Doug had been on track to get $5,000 a month from the pension starting at age 60. If the new owner scraps the plan—a likely scenario—he'll gross $3,000.
Doug does have one option for upping his take: Pay $48,000 for extra service credits and start getting checks at 55, while still working. Should he do it?
Three Fixes
Plan to prepay for the pension. By paying $48,000 for the pension booster, Doug would be entitled to about $2,900 a month starting at age 55, vs. about $3,000 a month starting at 60. That's $174,000 extra over five years, money he can bank if he continues working.
"To get the same return on $48,000, you'd need to earn 15% a year," says Denver financial planner Bob Morrison. "It's a no-brainer."
Tap the home to raise funds.

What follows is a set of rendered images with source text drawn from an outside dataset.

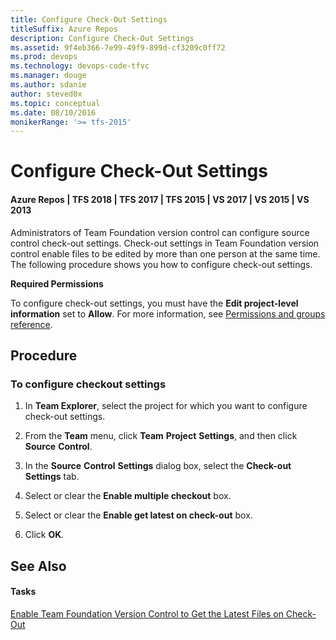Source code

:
 ```yaml
---
title: Configure Check-Out Settings
titleSuffix: Azure Repos
description: Configure Check-Out Settings
ms.assetid: 9f4eb366-7e99-49f9-899d-cf3209c0ff72
ms.prod: devops
ms.technology: devops-code-tfvc
ms.manager: douge
ms.author: sdanie
author: steved0x
ms.topic: conceptual
ms.date: 08/10/2016
monikerRange: '>= tfs-2015'
---
```



# Configure Check-Out Settings

#### Azure Repos | TFS 2018 | TFS 2017 | TFS 2015 | VS 2017 | VS 2015 | VS 2013

Administrators of Team Foundation version control can configure source control check-out settings. Check-out settings in Team Foundation version control enable files to be edited by more than one person at the same time. The following procedure shows you how to configure check-out settings.

**Required Permissions**

To configure check-out settings, you must have the **Edit project-level information** set to **Allow**. For more information, see [Permissions and groups reference](../../organizations/security/permissions.md).
## Procedure
### To configure checkout settings

1.  In **Team Explorer**, select the project for which you want to configure check-out settings.

2.  From the **Team** menu, click **Team** **Project** **Settings**, and then click **Source** **Control**.

3.  In the **Source** **Control** **Settings** dialog box, select the **Check-out Settings** tab.

4.  Select or clear the **Enable multiple checkout** box.

5.  Select or clear the **Enable get latest on check-out** box.

6.  Click **OK**.

## See Also

#### Tasks

[Enable Team Foundation Version Control to Get the Latest Files on Check-Out](https://msdn.microsoft.com/library/bb385989)
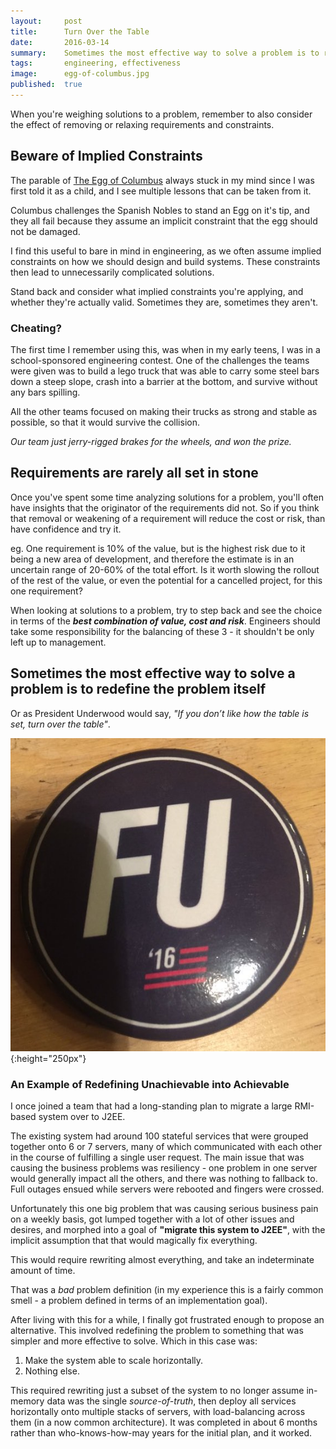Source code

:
 ```yaml
---
layout:     post
title:      Turn Over the Table
date:       2016-03-14
summary:    Sometimes the most effective way to solve a problem is to redefine the problem itself
tags:       engineering, effectiveness
image:      egg-of-columbus.jpg
published:  true
---
```


When you're weighing solutions to a problem, remember to also consider the effect of removing or relaxing requirements and constraints.


## Beware of Implied Constraints

The parable of [The Egg of Columbus](https://en.wikipedia.org/wiki/Egg_of_Columbus) always stuck in my mind since I was first told it as a child, and I see multiple lessons that can be taken from it. 

Columbus challenges the Spanish Nobles to stand an Egg on it's tip, and they all fail because they assume an implicit constraint that the egg should not be damaged. 


I find this useful to bare in mind in engineering, as we often assume implied constraints on how we should design and build systems. These constraints then lead to unnecessarily complicated solutions.

Stand back and consider what implied constraints you're applying, and whether they're actually valid. Sometimes they are, sometimes they aren't.

### Cheating?

The first time I remember using this, was when in my early teens, I was in a school-sponsored engineering contest. One of the challenges the teams were given was to build a lego truck that was able to carry some steel bars down a steep slope, crash into a barrier at the bottom, and survive without any bars spilling.

All the other teams focused on making their trucks as strong and stable as possible, so that it would survive the collision.

_Our team just jerry-rigged brakes for the wheels, and won the prize._


## Requirements are rarely all set in stone

Once you've spent some time analyzing solutions for a problem, you'll often have insights that the originator of the requirements did not. So if you think that removal or weakening of a requirement will reduce the cost or risk, than have confidence and try it.

eg. One requirement is 10% of the value, but is the highest risk due to it being a new area of development, and therefore the estimate is in an uncertain range of 20-60% of the total effort. Is it worth slowing the rollout of the rest of the value, or even the potential for a cancelled project, for this one requirement?

When looking at solutions to a problem, try to step back and see the choice in terms of the ___best combination of value, cost and risk___. Engineers should take some responsibility for the balancing of these 3 - it shouldn't be only left up to management.


## Sometimes the most effective way to solve a problem is to redefine the problem itself

Or as President Underwood would say, _"If you don’t like how the table is set, turn over the table"_. 

![](/assets/fu2016.jpg){:height="250px"}

### An Example of Redefining Unachievable into Achievable

I once joined a team that had a long-standing plan to migrate a large RMI-based system over to J2EE. 

The existing system had around 100 stateful services that were grouped together onto 6 or 7 servers, many of which communicated with each other in the course of fulfilling a single user request.
The main issue that was causing the business problems was resiliency - one problem in one server would generally impact all the others, and there was nothing to fallback to. Full outages ensued while servers were rebooted and fingers were crossed.

Unfortunately this one big problem that was causing serious business pain on a weekly basis, got lumped together with a lot of other issues and desires, and morphed into a goal of __"migrate this system to J2EE"__, with the implicit assumption that that would magically fix everything.

This would require rewriting almost everything, and take an indeterminate amount of time.

That was a _bad_ problem definition (in my experience this is a fairly common smell - a problem defined in terms of an implementation goal).

After living with this for a while, I finally got frustrated enough to propose an alternative. This involved redefining the problem to something that was simpler and more effective to solve. Which in this case was:

1. Make the system able to scale horizontally.
2. Nothing else.

This required rewriting just a subset of the system to no longer assume in-memory data was the single _source-of-truth_, then deploy all services horizontally onto multiple stacks of servers, with load-balancing across them (in a now common architecture). It was completed in about 6 months rather than who-knows-how-may years for the initial plan, and it worked.



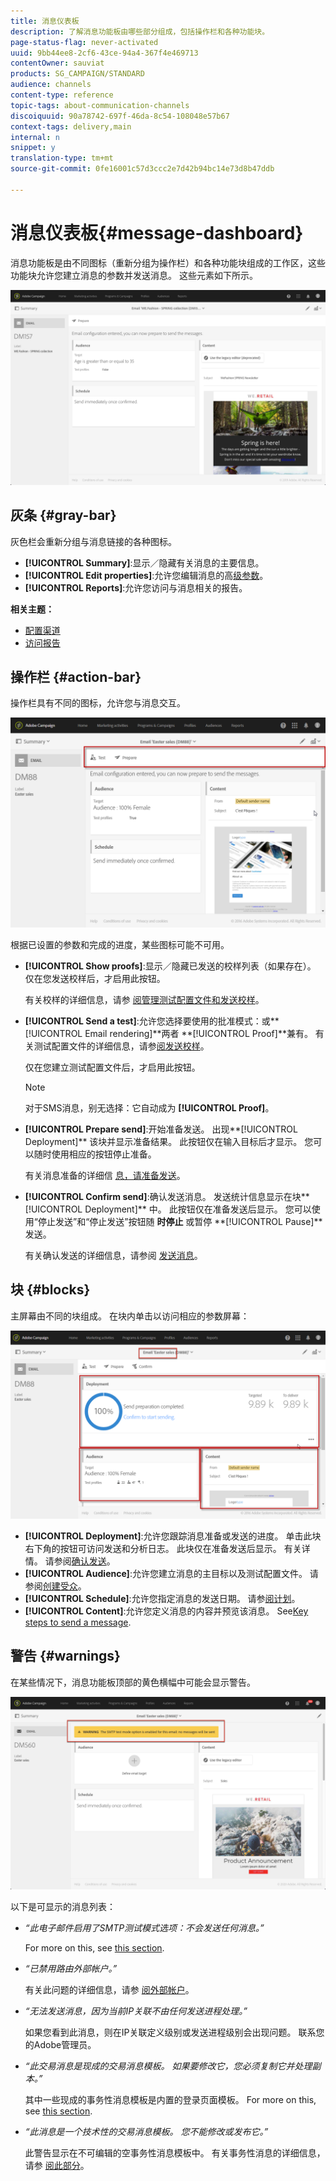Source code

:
 ```yaml
---
title: 消息仪表板
description: 了解消息功能板由哪些部分组成，包括操作栏和各种功能块。
page-status-flag: never-activated
uuid: 9bb44ee8-2cf6-43ce-94a4-367f4e469713
contentOwner: sauviat
products: SG_CAMPAIGN/STANDARD
audience: channels
content-type: reference
topic-tags: about-communication-channels
discoiquuid: 90a78742-697f-46da-8c54-108048e57b67
context-tags: delivery,main
internal: n
snippet: y
translation-type: tm+mt
source-git-commit: 0fe16001c57d3ccc2e7d42b94bc14e73d8b47ddb

---
```



# 消息仪表板{#message-dashboard}

消息功能板是由不同图标（重新分组为操作栏）和各种功能块组成的工作区，这些功能块允许您建立消息的参数并发送消息。 这些元素如下所示。

![](assets/delivery_dashboard_2.png)

## 灰条 {#gray-bar}

灰色栏会重新分组与消息链接的各种图标。

* **[!UICONTROL Summary]**:显示／隐藏有关消息的主要信息。
* **[!UICONTROL Edit properties]**:允许您编辑消息的高[级参数](../../administration/using/configuring-email-channel.md#list-of-email-properties)。
* **[!UICONTROL Reports]**:允许您访问与消息相关的报告。

**相关主题：**

* [配置渠道](../../administration/using/about-channel-configuration.md)
* [访问报告](../../reporting/using/about-dynamic-reports.md)

## 操作栏 {#action-bar}

操作栏具有不同的图标，允许您与消息交互。

![](assets/delivery_dashboard_4.png)

根据已设置的参数和完成的进度，某些图标可能不可用。

* **[!UICONTROL Show proofs]**:显示／隐藏已发送的校样列表（如果存在）。 仅在您发送校样后，才启用此按钮。

   有关校样的详细信息，请参 [阅管理测试配置文件和发送校样](../../sending/using/managing-test-profiles-and-sending-proofs.md)。

* **[!UICONTROL Send a test]**:允许您选择要使用的批准模式：或**[!UICONTROL Email rendering]**&#x200B;两者 **[!UICONTROL Proof]**兼有。 有关测试配置文件的详细信息，请参[阅发送校样](../../sending/using/managing-test-profiles-and-sending-proofs.md#sending-proofs)。

   仅在您建立测试配置文件后，才启用此按钮。

   >[!NOTE]
   >
   >对于SMS消息，别无选择：它自动成为 **[!UICONTROL Proof]**。

* **[!UICONTROL Prepare send]**:开始准备发送。 出现**[!UICONTROL Deployment]** 该块并显示准备结果。 此按钮仅在输入目标后才显示。 您可以随时使用相应的按钮停止准备。

   有关消息准备的详细信 [息，请准备发送](../../sending/using/preparing-the-send.md)。

* **[!UICONTROL Confirm send]**:确认发送消息。 发送统计信息显示在块**[!UICONTROL Deployment]** 中。 此按钮仅在准备发送后显示。 您可以使用“停止发送”和“停止发送”按钮随 **时停止** 或暂停 **[!UICONTROL Pause]**发送。

   有关确认发送的详细信息，请参阅 [发送消息](../../sending/using/confirming-the-send.md)。

## 块 {#blocks}

主屏幕由不同的块组成。 在块内单击以访问相应的参数屏幕：

![](assets/delivery_dashboard_3.png)

* **[!UICONTROL Deployment]**:允许您跟踪消息准备或发送的进度。 单击此块右下角的按钮可访问发送和分析日志。 此块仅在准备发送后显示。 有关详情。 请参阅[确认发送](../../sending/using/confirming-the-send.md)。
* **[!UICONTROL Audience]**:允许您建立消息的主目标以及测试配置文件。 请参阅[创建受众](../../audiences/using/creating-audiences.md)。
* **[!UICONTROL Schedule]**:允许您指定消息的发送日期。 请参[阅计划](../../sending/using/about-scheduling-messages.md)。
* **[!UICONTROL Content]**:允许您定义消息的内容并预览该消息。 See[Key steps to send a message](../../channels/using/key-steps-to-send-a-message.md).

## 警告 {#warnings}

在某些情况下，消息功能板顶部的黄色横幅中可能会显示警告。

![](assets/delivery_dashboard_warnings.png)

以下是可显示的消息列表：

* *“此电子邮件启用了SMTP测试模式选项：不会发送任何消息。”*

   For more on this, see [this section](../../administration/using/configuring-email-channel.md#smtp-test-mode).

* *“已禁用路由外部帐户。”*

   有关此问题的详细信息，请参 [阅外部帐户](../../administration/using/external-accounts.md)。

* *“无法发送消息，因为当前IP关联不由任何发送进程处理。”*

   如果您看到此消息，则在IP关联定义级别或发送进程级别会出现问题。 联系您的Adobe管理员。

* *“此交易消息是现成的交易消息模板。 如果要修改它，您必须复制它并处理副本。”*

   其中一些现成的事务性消息模板是内置的登录页面模板。 For more on this, see [this section](../../channels/using/landing-page-templates.md).

* *“此消息是一个技术性的交易消息模板。 您不能修改或发布它。”*

   此警告显示在不可编辑的空事务性消息模板中。 有关事务性消息的详细信息，请参 [阅此部分](../../channels/using/about-transactional-messaging.md)。
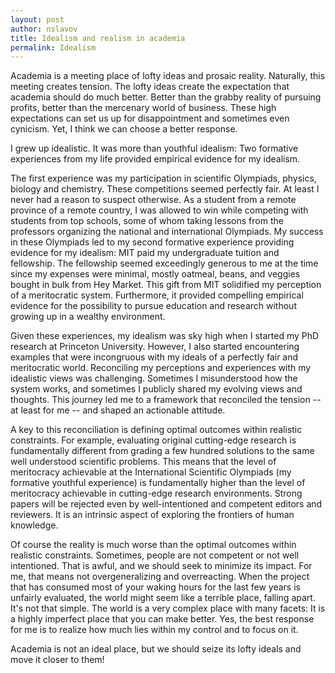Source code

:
 ```yaml
---
layout: post
author: nslavov
title: Idealism and realism in academia
permalink: Idealism
---
```




Academia is a meeting place of lofty ideas and prosaic reality. Naturally, this meeting creates tension. The lofty ideas create the expectation that academia should do much better. Better than the grabby reality of pursuing profits, better than the mercenary world of business. These high expectations can set us up for disappointment and sometimes even cynicism. Yet, I think we can choose a better response.


I grew up idealistic. It was more than youthful idealism: Two formative experiences from my life provided empirical evidence for my idealism.


The first experience was my participation in scientific Olympiads, physics, biology and chemistry. These competitions seemed perfectly fair. At least I never had a reason to suspect otherwise. As a student from a remote province of a remote country, I was allowed to win while competing with students from top schools, some of whom taking lessons from the professors organizing the national and international Olympiads. My success in these Olympiads led to my second formative experience providing evidence for my idealism: MIT paid my undergraduate tuition and fellowship. The fellowship seemed exceedingly generous to me at the time since my expenses were minimal, mostly oatmeal, beans, and veggies bought in bulk from Hey Market. This gift from MIT solidified my perception of a meritocratic system. Furthermore, it provided compelling empirical evidence for the possibility to pursue education and research without growing up in a wealthy environment.


Given these experiences, my idealism was sky high when I started my PhD research at Princeton University. However, I also started encountering examples that were incongruous with my ideals of a perfectly fair and meritocratic world. Reconciling my perceptions and experiences with my idealistic views was challenging. Sometimes I misunderstood how the system works, and sometimes I publicly shared my evolving views and thoughts. This journey led me to a framework that reconciled the tension -- at least for me -- and shaped an actionable attitude.


A key to this reconciliation is defining optimal outcomes within realistic constraints. For example, evaluating original cutting-edge research is fundamentally different from grading a few hundred solutions to the same well understood scientific problems. This means that the level of meritocracy achievable at the International Scientific Olympiads (my formative youthful experience) is fundamentally higher than the level of meritocracy achievable in cutting-edge research environments. Strong papers will be rejected even by well-intentioned and competent editors and reviewers. It is an intrinsic aspect of exploring the frontiers of human knowledge.


Of course the reality is much worse than the optimal outcomes within realistic constraints. Sometimes, people are not competent or not well intentioned. That is awful, and we should seek to minimize its impact. For me, that means not overgeneralizing and overreacting. When the project that has consumed most of your waking hours for the last few years is unfairly evaluated, the world might seem like a terrible place, falling apart. It's not that simple. The world is a very complex place with many facets: It is a highly imperfect place that you can make better. Yes, the best response for me is to realize how much lies within my control and to focus on it.

Academia is not an ideal place, but we should seize its lofty ideals and move it closer to them!    
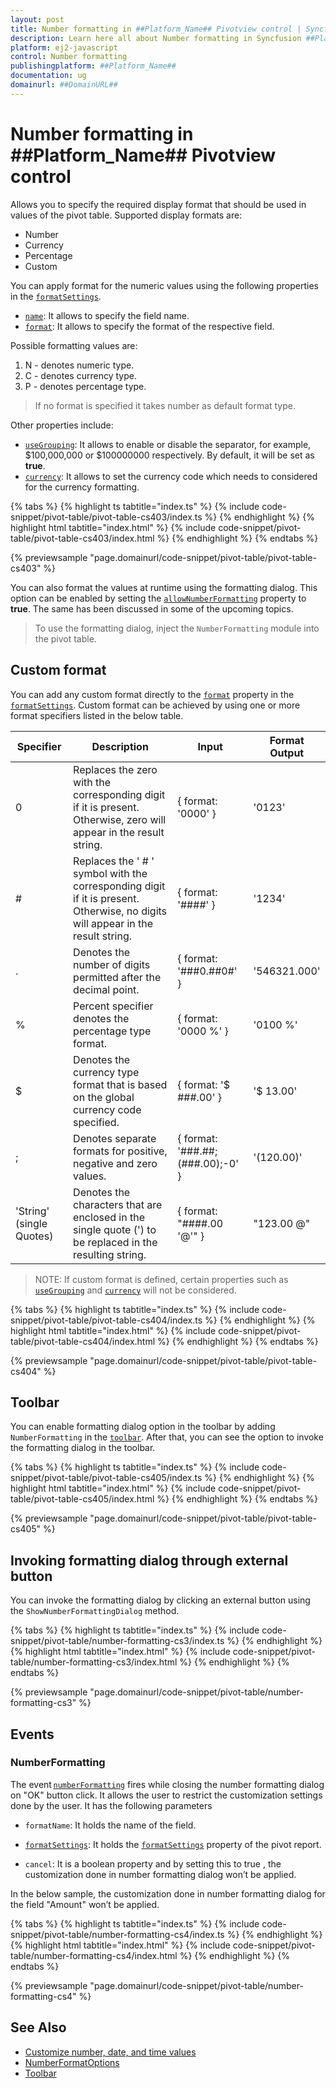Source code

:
 ```yaml
---
layout: post
title: Number formatting in ##Platform_Name## Pivotview control | Syncfusion
description: Learn here all about Number formatting in Syncfusion ##Platform_Name## Pivotview control of Syncfusion Essential JS 2 and more.
platform: ej2-javascript
control: Number formatting 
publishingplatform: ##Platform_Name##
documentation: ug
domainurl: ##DomainURL##
---
```


# Number formatting in ##Platform_Name## Pivotview control

Allows you to specify the required display format that should be used in values of the pivot table. Supported display formats are:

* Number
* Currency
* Percentage
* Custom

You can apply format for the numeric values using the following properties in the [`formatSettings`](https://ej2.syncfusion.com/documentation/api/pivotview/dataSourceSettings/#formatsettings).

* [`name`](https://ej2.syncfusion.com/documentation/api/pivotview/formatSettingsModel/#name): It allows to specify the field name.
* [`format`](https://ej2.syncfusion.com/documentation/api/pivotview/formatSettingsModel/#format): It allows to specify the format of the respective field.

Possible formatting values are:

1. N - denotes numeric type.
2. C - denotes currency type.
3. P - denotes percentage type.

> If no format is specified it takes number as default format type.

Other properties include:

* [`useGrouping`](https://ej2.syncfusion.com/documentation/api/pivotview/formatSettingsModel/#usegrouping): It allows to enable or disable the separator, for example, $100,000,000 or $100000000 respectively. By default, it will be set as **true**.
* [`currency`](https://ej2.syncfusion.com/documentation/api/pivotview/formatSettingsModel/#currency): It allows to set the currency code which needs to considered for the currency formatting.

{% tabs %}
{% highlight ts tabtitle="index.ts" %}
{% include code-snippet/pivot-table/pivot-table-cs403/index.ts %}
{% endhighlight %}
{% highlight html tabtitle="index.html" %}
{% include code-snippet/pivot-table/pivot-table-cs403/index.html %}
{% endhighlight %}
{% endtabs %}
          
{% previewsample "page.domainurl/code-snippet/pivot-table/pivot-table-cs403" %}

You can also format the values at runtime using the formatting dialog. This option can be enabled by setting the [`allowNumberFormatting`](https://ej2.syncfusion.com/documentation/api/pivotview/#allownumberformatting) property to **true**. The same has been discussed in some of the upcoming topics.

> To use the formatting dialog, inject the `NumberFormatting` module into the pivot table.

## Custom format

You can add any custom format directly to the [`format`](https://ej2.syncfusion.com/documentation/api/pivotview/formatSettingsModel/#format) property in the [`formatSettings`](https://ej2.syncfusion.com/documentation/api/pivotview/dataSourceSettings/#formatsettings). Custom format can be achieved by using one or more format specifiers listed in the below table.

| Specifier | Description | Input | Format Output |
| ------- |--------------- | ---------------- | --------------- |
| 0 | Replaces the zero with the corresponding digit if it is present. Otherwise, zero will appear in the result string. | { format: '0000' } | '0123' |
| # | Replaces the ' # ' symbol with the corresponding digit if it is present. Otherwise, no digits will appear in the result string.| { format: '####' } | '1234' |
| . | Denotes the number of digits permitted after the decimal point. | { format: '###0.##0#' } | '546321.000' |
| % | Percent specifier denotes the percentage type format. | { format: '0000 %' } | '0100 %' |
| $ | Denotes the currency type format that is based on the global currency code specified. | { format: '$ ###.00' } | '$ 13.00' |
| ; | Denotes separate formats for positive, negative and zero values. | { format: '###.##;(###.00);-0' } | '(120.00)'    |
| 'String' (single Quotes) | Denotes the characters that are enclosed in the single quote (') to be replaced in the resulting string. | { format: "####.00 '@'" } | "123.00 @"    |

>NOTE: If custom format is defined, certain properties such as [`useGrouping`](https://ej2.syncfusion.com/documentation/api/pivotview/formatSettingsModel/#usegrouping) and [`currency`](https://ej2.syncfusion.com/documentation/api/pivotview/formatSettingsModel/#currency) will not be considered.

{% tabs %}
{% highlight ts tabtitle="index.ts" %}
{% include code-snippet/pivot-table/pivot-table-cs404/index.ts %}
{% endhighlight %}
{% highlight html tabtitle="index.html" %}
{% include code-snippet/pivot-table/pivot-table-cs404/index.html %}
{% endhighlight %}
{% endtabs %}
          
{% previewsample "page.domainurl/code-snippet/pivot-table/pivot-table-cs404" %}

## Toolbar

You can enable formatting dialog option in the toolbar by adding `NumberFormatting` in the [`toolbar`](../../api/pivotview/#toolbar). After that, you can see the option to invoke the formatting dialog in the toolbar.

{% tabs %}
{% highlight ts tabtitle="index.ts" %}
{% include code-snippet/pivot-table/pivot-table-cs405/index.ts %}
{% endhighlight %}
{% highlight html tabtitle="index.html" %}
{% include code-snippet/pivot-table/pivot-table-cs405/index.html %}
{% endhighlight %}
{% endtabs %}
          
{% previewsample "page.domainurl/code-snippet/pivot-table/pivot-table-cs405" %}

## Invoking formatting dialog through external button

You can invoke the formatting dialog by clicking an external button using the `ShowNumberFormattingDialog` method.

{% tabs %}
{% highlight ts tabtitle="index.ts" %}
{% include code-snippet/pivot-table/number-formatting-cs3/index.ts %}
{% endhighlight %}
{% highlight html tabtitle="index.html" %}
{% include code-snippet/pivot-table/number-formatting-cs3/index.html %}
{% endhighlight %}
{% endtabs %}
          
{% previewsample "page.domainurl/code-snippet/pivot-table/number-formatting-cs3" %}

## Events

### NumberFormatting

The event [`numberFormatting`](https://ej2.syncfusion.com/documentation/api/pivotview#numberformatting) fires while closing the number formatting dialog on "OK" button click. It allows the user to restrict the customization settings done by the user. It has the following parameters

* `formatName`: It holds the name of the field.

* [`formatSettings`](https://ej2.syncfusion.com/documentation/api/pivotview/dataSourceSettings/#formatsettings): It holds the [`formatSettings`](https://ej2.syncfusion.com/documentation/api/pivotview/dataSourceSettings/#formatsettings) property of the pivot report.

* `cancel`: It is a boolean property and by setting this to true , the customization done in number formatting dialog won’t be applied.

In the below sample, the customization done in number formatting dialog for the field "Amount" won’t be applied.

{% tabs %}
{% highlight ts tabtitle="index.ts" %}
{% include code-snippet/pivot-table/number-formatting-cs4/index.ts %}
{% endhighlight %}
{% highlight html tabtitle="index.html" %}
{% include code-snippet/pivot-table/number-formatting-cs4/index.html %}
{% endhighlight %}
{% endtabs %}
          
{% previewsample "page.domainurl/code-snippet/pivot-table/number-formatting-cs4" %}

## See Also

* [Customize number, date, and time values](./how-to/customize-number-date-and-time-values)
* [NumberFormatOptions](https://ej2.syncfusion.com/documentation/common/intl.html?lang=typescript#manipulating-numbers)
* [Toolbar](./tool-bar)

The Evanses don't have $48,000 in cash, but they should qualify for a cash-out refinance that would allow them to buy the credits and consolidate $14,000 in higher-interest RV and home-equity loans.
With a 4.75% rate—a conservative estimate for a rental property—they'll cut their total debt payments by $400 a month. Refinancing will add 11 years to their mortgage, but they can accelerate payments later.
Cram on retirement savings. Even with their pensions, the Evanses need to save more in order to retire in their mid-sixties and maintain their lifestyle, Morrison says.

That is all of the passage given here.